→ **Problem details**: Please check every line of the listing for "label" and copy each line where it is found.

→ **Records supplied**:
□ □ □ □ □ □ □

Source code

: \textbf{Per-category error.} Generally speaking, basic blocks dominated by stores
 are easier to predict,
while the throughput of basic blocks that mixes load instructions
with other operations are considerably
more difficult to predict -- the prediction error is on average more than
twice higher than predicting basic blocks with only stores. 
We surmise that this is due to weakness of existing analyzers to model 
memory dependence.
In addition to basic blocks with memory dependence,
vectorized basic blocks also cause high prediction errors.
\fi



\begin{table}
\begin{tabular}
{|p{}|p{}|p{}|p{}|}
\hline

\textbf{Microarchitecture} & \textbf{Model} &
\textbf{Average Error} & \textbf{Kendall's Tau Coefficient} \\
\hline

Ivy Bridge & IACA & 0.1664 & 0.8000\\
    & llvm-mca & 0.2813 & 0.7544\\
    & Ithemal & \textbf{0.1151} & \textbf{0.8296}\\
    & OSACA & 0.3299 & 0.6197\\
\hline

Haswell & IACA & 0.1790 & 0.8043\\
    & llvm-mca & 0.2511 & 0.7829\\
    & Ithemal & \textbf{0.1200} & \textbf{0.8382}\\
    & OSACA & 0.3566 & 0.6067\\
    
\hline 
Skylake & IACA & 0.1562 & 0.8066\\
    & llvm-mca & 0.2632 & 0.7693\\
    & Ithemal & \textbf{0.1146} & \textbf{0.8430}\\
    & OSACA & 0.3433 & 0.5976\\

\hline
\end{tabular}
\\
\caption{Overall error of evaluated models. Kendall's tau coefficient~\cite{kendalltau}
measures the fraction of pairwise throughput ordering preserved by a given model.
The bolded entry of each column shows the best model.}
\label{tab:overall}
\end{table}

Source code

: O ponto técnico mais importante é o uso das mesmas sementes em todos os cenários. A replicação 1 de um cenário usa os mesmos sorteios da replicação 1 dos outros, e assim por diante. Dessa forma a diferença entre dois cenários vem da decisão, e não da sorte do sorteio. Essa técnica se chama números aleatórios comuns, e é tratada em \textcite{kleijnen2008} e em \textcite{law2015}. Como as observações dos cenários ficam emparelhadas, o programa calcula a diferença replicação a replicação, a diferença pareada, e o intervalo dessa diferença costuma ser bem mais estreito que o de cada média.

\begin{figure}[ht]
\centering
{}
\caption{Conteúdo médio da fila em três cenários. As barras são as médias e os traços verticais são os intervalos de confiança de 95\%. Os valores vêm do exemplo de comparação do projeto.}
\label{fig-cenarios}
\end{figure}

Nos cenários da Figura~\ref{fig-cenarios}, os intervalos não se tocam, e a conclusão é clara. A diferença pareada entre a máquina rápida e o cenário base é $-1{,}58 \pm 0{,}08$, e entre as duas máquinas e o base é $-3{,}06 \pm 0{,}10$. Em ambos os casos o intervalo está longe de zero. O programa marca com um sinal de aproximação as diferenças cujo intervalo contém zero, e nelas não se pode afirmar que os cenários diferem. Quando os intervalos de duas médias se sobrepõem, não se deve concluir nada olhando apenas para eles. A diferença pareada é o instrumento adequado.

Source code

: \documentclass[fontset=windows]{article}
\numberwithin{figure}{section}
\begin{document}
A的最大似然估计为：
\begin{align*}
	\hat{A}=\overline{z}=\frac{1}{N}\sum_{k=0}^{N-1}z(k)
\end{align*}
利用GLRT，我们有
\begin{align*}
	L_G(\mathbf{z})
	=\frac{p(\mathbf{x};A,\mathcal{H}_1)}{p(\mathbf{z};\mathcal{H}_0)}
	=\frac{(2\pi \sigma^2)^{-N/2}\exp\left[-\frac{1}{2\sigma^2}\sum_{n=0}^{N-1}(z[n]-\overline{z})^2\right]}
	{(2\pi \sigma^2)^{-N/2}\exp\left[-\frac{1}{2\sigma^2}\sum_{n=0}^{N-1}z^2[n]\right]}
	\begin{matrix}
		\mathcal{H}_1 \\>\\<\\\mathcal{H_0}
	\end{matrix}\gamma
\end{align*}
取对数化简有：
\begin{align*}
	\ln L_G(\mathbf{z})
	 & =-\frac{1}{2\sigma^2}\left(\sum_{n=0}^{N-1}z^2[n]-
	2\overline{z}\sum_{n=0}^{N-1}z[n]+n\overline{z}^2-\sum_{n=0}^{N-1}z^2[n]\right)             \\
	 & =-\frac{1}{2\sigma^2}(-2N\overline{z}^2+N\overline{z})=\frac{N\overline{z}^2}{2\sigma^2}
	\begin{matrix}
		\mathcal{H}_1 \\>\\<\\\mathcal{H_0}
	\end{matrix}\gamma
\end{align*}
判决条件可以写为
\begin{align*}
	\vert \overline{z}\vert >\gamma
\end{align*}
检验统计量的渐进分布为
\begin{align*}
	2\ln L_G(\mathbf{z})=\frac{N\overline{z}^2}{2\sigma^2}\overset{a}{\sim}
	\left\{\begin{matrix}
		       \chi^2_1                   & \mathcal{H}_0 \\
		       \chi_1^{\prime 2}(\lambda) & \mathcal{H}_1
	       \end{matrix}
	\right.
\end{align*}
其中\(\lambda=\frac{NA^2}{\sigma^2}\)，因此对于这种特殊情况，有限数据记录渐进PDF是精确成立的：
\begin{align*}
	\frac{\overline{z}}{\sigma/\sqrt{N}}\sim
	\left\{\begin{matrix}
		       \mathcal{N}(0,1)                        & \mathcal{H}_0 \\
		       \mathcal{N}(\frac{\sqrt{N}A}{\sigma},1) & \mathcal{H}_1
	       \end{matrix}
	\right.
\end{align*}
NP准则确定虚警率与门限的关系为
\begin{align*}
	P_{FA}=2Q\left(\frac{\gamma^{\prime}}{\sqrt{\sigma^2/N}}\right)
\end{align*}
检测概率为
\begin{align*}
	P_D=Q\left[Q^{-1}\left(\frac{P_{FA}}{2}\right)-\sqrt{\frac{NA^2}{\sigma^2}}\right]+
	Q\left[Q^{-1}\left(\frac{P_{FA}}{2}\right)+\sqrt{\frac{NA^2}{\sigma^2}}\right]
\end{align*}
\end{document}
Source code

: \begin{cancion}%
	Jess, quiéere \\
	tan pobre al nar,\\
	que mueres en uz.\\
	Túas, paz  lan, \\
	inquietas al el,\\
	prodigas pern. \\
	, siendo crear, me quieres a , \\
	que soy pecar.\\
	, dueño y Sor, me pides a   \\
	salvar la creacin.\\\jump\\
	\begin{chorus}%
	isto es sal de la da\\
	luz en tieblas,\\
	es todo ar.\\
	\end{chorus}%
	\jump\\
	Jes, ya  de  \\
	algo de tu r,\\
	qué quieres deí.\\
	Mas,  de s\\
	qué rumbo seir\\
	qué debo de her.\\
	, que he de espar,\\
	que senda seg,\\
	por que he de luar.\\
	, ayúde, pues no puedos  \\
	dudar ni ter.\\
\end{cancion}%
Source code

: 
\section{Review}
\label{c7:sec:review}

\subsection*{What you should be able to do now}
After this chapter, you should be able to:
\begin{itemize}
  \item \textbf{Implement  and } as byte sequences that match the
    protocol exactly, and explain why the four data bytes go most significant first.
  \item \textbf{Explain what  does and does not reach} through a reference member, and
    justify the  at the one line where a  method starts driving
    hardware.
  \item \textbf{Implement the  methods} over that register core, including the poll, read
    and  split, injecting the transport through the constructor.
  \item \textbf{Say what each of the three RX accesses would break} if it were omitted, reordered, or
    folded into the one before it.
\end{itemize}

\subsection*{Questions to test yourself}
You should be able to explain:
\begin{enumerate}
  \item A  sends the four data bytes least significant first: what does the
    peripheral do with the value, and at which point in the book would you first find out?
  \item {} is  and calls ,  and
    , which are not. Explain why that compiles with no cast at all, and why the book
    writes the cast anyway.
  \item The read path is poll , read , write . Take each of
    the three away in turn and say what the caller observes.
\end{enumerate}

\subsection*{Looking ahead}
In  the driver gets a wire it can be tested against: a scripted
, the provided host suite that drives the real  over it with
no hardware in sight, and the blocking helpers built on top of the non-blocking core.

□ □ □ □ □ □ □

→ **Solved exercise**:
\label{tab:overall}
\label{fig-cenarios}
\label{c7:sec:review}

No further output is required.